# ACTION ITEM
Scan the listing below and copy every line holding "Java".

# DATASET RECORDS
=== Section Start ===

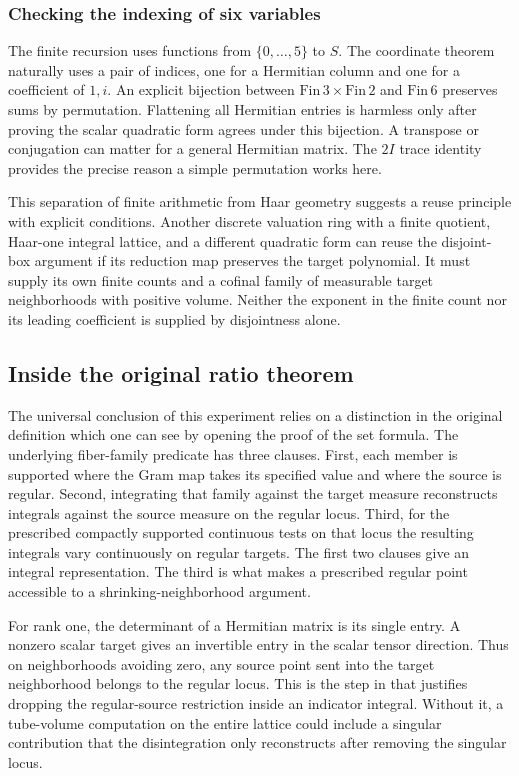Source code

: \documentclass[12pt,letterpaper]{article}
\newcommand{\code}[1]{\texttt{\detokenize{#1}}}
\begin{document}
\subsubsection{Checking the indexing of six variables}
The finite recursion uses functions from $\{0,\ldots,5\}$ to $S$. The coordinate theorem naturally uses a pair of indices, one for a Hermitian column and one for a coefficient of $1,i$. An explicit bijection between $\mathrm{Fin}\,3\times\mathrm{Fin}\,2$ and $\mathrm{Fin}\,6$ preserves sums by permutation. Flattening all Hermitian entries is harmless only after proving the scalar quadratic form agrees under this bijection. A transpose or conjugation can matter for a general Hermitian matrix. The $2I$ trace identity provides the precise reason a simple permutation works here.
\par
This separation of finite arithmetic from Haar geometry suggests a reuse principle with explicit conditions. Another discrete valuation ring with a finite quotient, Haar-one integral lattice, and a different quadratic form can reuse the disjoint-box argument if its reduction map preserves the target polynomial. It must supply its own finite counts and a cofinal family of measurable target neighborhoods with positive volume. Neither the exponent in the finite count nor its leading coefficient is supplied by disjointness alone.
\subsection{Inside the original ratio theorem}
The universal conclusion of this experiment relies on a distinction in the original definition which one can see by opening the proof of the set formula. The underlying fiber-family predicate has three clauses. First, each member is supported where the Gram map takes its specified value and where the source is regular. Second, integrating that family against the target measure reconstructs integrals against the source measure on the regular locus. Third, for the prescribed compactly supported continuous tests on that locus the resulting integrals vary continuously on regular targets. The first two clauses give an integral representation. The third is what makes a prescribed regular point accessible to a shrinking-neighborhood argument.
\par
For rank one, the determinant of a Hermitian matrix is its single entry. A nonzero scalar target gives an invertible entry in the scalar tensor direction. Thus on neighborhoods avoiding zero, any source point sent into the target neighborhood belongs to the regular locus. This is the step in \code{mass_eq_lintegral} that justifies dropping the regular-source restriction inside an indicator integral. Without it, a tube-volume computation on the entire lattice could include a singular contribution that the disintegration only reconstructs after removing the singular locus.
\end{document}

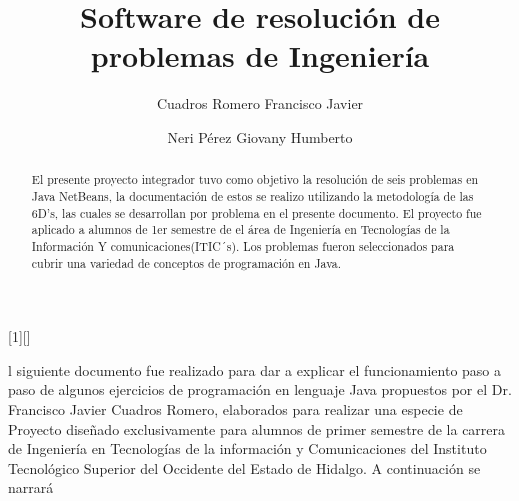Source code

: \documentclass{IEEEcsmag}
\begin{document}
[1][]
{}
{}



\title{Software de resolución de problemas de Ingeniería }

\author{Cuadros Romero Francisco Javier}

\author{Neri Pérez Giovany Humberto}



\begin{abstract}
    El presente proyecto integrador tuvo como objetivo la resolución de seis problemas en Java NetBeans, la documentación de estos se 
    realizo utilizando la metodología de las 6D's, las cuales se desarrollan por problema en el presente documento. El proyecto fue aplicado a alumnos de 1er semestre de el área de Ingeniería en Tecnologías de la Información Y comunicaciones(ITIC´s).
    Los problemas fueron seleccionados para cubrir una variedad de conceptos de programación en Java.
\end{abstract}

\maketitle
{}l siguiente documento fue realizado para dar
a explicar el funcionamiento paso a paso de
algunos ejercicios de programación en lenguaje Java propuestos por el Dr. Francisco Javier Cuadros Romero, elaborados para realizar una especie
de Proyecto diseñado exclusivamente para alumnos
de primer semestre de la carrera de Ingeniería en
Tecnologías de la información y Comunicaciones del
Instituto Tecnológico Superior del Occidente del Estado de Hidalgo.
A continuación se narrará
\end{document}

=== Section End ===
=== Section Start ===

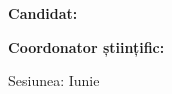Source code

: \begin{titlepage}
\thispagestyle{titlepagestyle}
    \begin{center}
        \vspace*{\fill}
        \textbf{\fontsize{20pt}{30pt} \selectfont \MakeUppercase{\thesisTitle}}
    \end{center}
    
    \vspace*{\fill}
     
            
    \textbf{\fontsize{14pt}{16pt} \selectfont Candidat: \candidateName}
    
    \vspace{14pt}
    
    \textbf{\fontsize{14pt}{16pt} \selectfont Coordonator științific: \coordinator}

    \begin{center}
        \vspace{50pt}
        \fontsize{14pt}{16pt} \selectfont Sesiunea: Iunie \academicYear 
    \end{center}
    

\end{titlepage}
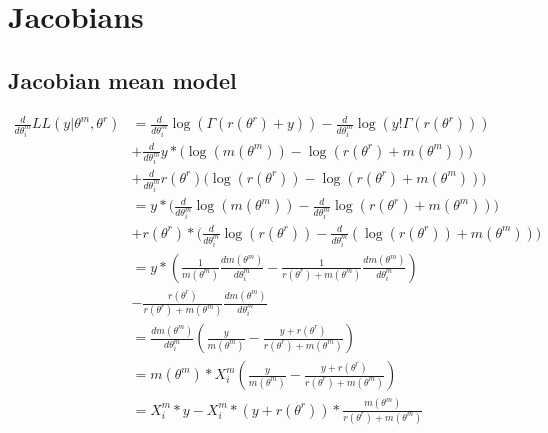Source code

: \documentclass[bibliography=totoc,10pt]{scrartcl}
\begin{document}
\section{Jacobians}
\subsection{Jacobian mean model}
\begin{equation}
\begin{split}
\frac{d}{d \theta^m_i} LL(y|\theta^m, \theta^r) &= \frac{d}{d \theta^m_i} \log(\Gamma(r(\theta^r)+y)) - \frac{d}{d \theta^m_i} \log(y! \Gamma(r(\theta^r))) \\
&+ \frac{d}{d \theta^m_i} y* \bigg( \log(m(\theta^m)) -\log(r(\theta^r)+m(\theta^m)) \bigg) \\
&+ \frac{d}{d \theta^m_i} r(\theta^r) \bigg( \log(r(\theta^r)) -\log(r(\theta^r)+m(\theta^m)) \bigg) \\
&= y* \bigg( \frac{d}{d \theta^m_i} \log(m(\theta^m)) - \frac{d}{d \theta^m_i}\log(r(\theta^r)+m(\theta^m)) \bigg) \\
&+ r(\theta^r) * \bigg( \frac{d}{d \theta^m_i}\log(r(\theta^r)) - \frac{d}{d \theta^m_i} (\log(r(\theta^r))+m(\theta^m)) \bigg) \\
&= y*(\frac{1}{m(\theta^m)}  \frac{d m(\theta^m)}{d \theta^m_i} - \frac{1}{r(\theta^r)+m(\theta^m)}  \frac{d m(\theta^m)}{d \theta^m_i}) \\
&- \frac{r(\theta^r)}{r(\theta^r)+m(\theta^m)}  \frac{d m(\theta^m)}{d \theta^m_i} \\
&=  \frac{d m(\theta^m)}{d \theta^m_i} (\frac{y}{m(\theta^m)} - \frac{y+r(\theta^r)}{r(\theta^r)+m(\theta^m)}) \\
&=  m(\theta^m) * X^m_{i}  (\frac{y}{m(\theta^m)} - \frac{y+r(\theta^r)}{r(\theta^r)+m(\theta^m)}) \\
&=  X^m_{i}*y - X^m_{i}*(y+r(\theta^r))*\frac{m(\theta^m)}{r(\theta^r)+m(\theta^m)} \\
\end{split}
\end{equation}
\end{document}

=== Section End ===

# RESPONSE
    El presente proyecto integrador tuvo como objetivo la resolución de seis problemas en Java NetBeans, la documentación de estos se 
    Los problemas fueron seleccionados para cubrir una variedad de conceptos de programación en Java.
algunos ejercicios de programación en lenguaje Java propuestos por el Dr. Francisco Javier Cuadros Romero, elaborados para realizar una especie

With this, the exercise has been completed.